Dataset >>
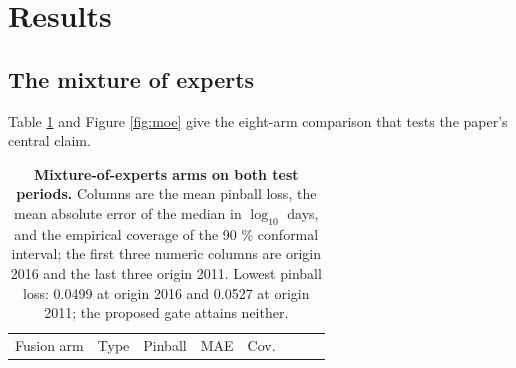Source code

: \documentclass[3p,times]{elsarticle}
\begin{document}
\section{Results}\label{sec:results}

\subsection{The mixture of experts}\label{the-mixture-of-experts}

Table \ref{tbl:moe} and Figure \ref{fig:moe} give the eight-arm
comparison that tests the paper's central claim.

\begin{longtable}[]{@{}
  >{\raggedright\arraybackslash}p{}
  >{\raggedright\arraybackslash}p{}
  >{\raggedleft\arraybackslash}p{}
  >{\raggedleft\arraybackslash}p{}
  >{\raggedleft\arraybackslash}p{}
  >{\raggedleft\arraybackslash}p{}
  >{\raggedleft\arraybackslash}p{}
  >{\raggedleft\arraybackslash}p{}@{}}
\caption{\textbf{Mixture-of-experts arms on both test periods.} Columns
are the mean pinball loss, the mean absolute error of the median in
\(\log_{10}\) days, and the empirical coverage of the 90 \% conformal
interval; the first three numeric columns are origin 2016 and the last
three origin 2011. Lowest pinball loss: 0.0499 at origin 2016 and 0.0527
at origin 2011; the proposed gate attains
neither.}\label{tbl:moe}\tabularnewline
\toprule\noalign{}
\begin{minipage}[b]{\linewidth}\raggedright
Fusion arm
\end{minipage} & \begin{minipage}[b]{\linewidth}\raggedright
Type
\end{minipage} & \begin{minipage}[b]{\linewidth}\raggedleft
Pinball
\end{minipage} & \begin{minipage}[b]{\linewidth}\raggedleft
MAE
\end{minipage} & \begin{minipage}[b]{\linewidth}\raggedleft
Cov.
\end{minipage} & \begin{minipage}[b]{\linewidth}\raggedleft

\end{minipage}
\end{longtable}
\end{document}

Directions >>
How many lines of the material above contain the word "experts"? Answer with the number only.

Reply >>
2